]> git.ipfire.org Git - thirdparty/kernel/stable.git/commitdiff
mm: khugepaged: fix NR_FILE_PAGES and NR_SHMEM in collapse_file()
authorShakeel Butt <shakeel.butt@linux.dev>
Fri, 30 Jan 2026 04:29:25 +0000 (20:29 -0800)
committerAndrew Morton <akpm@linux-foundation.org>
Fri, 6 Feb 2026 23:47:15 +0000 (15:47 -0800)
In META's fleet, we observed high-level cgroups showing zero file memcg
stats while their descendants had non-zero values.  Investigation using
drgn revealed that these parent cgroups actually had negative file stats,
aggregated from their children.

This issue became more frequent after deploying thp-always more widely,
pointing to a correlation with THP file collapsing.  The root cause is
that collapse_file() assumes old folios and the new THP belong to the same
node and memcg.  When this assumption breaks, stats become skewed.  The
bug affects not just memcg stats but also per-numa stats, and not just
NR_FILE_PAGES but also NR_SHMEM.

The assumption breaks in scenarios such as:

1. Small folios allocated on one node while the THP gets allocated on a
   different node.

2. A package downloader running in one cgroup populates the page cache,
   while a job in a different cgroup executes the downloaded binary.

3. A file shared between processes in different cgroups, where one
   process faults in the pages and khugepaged (or madvise(COLLAPSE))
   collapses them on behalf of the other.

Fix the accounting by explicitly incrementing stats for the new THP and
decrementing stats for the old folios being replaced.

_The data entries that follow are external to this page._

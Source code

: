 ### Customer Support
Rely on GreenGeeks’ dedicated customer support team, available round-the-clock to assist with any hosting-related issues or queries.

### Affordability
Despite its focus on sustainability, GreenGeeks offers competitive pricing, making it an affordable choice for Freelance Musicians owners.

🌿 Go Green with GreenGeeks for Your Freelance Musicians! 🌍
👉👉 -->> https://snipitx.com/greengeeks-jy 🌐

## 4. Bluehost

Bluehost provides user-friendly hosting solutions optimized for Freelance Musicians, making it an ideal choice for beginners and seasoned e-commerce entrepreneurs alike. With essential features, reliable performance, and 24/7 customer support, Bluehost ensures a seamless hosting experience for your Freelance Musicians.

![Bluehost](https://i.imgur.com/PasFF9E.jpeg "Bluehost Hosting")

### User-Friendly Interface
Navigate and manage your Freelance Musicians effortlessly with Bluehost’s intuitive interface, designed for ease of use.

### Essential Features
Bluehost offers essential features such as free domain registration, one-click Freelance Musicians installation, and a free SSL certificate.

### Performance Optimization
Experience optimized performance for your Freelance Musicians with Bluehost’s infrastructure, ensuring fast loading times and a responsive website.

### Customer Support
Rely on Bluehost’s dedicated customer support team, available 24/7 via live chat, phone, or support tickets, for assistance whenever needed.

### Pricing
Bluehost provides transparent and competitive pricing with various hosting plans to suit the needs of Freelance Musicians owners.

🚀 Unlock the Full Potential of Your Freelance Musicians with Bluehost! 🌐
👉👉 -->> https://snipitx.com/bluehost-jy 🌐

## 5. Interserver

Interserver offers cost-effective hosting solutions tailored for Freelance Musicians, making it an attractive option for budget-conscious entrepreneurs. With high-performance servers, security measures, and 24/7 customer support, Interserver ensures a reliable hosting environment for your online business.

Link: https://lkml.kernel.org/r/20260130042925.2797946-1-shakeel.butt@linux.dev
Fixes: f3f0e1d2150b ("khugepaged: add support of collapse for tmpfs/shmem pages")
Signed-off-by: Shakeel Butt <shakeel.butt@linux.dev>
Reviewed-by: Baolin Wang <baolin.wang@linux.alibaba.com>
Reviewed-by: Dev Jain <dev.jain@arm.com>
Reviewed-by: Barry Song <baohua@kernel.org>
Acked-by: Johannes Weiner <hannes@cmpxchg.org>
Reviewed-by: Kiryl Shutsemau <kas@kernel.org>
Acked-by: David Hildenbrand (arm) <david@kernel.org>
Cc: Lance Yang <lance.yang@linux.dev>
Cc: Liam Howlett <liam.howlett@oracle.com>
Cc: Lorenzo Stoakes <lorenzo.stoakes@oracle.com>
Cc: Matthew Wilcox (Oracle) <willy@infradead.org>
Cc: Nico Pache <npache@redhat.com>
Cc: Rik van Riel <riel@surriel.com>
Cc: Ryan Roberts <ryan.roberts@arm.com>
Cc: Song Liu <songliubraving@fb.com>
Cc: Usama Arif <usamaarif642@gmail.com>
Cc: Zi Yan <ziy@nvidia.com>
Signed-off-by: Andrew Morton <akpm@linux-foundation.org>
mm/khugepaged.c

index 3ba6dcea5993f9b7d1e360ede78719829393b2d3..1b8faae5b44887dd02d9cb77f0fef8538d369841 100644 (file)
@@ -2195,16 +2195,13 @@ immap_locked:
                xas_lock_irq(&xas);
        }
 
-       if (is_shmem)
+       if (is_shmem) {
+               lruvec_stat_mod_folio(new_folio, NR_SHMEM, HPAGE_PMD_NR);
                lruvec_stat_mod_folio(new_folio, NR_SHMEM_THPS, HPAGE_PMD_NR);
-       else
+       } else {
                lruvec_stat_mod_folio(new_folio, NR_FILE_THPS, HPAGE_PMD_NR);
-
-       if (nr_none) {
-               lruvec_stat_mod_folio(new_folio, NR_FILE_PAGES, nr_none);
-               /* nr_none is always 0 for non-shmem. */
-               lruvec_stat_mod_folio(new_folio, NR_SHMEM, nr_none);
        }
+       lruvec_stat_mod_folio(new_folio, NR_FILE_PAGES, HPAGE_PMD_NR);
 
        /*
         * Mark new_folio as uptodate before inserting it into the
@@ -2238,6 +2235,11 @@ immap_locked:
         */
        list_for_each_entry_safe(folio, tmp, &pagelist, lru) {
                list_del(&folio->lru);
+               lruvec_stat_mod_folio(folio, NR_FILE_PAGES,
+                                     -folio_nr_pages(folio));
+               if (is_shmem)
+                       lruvec_stat_mod_folio(folio, NR_SHMEM,
+                                             -folio_nr_pages(folio));
                folio->mapping = NULL;
                folio_clear_active(folio);
                folio_clear_unevictable(folio);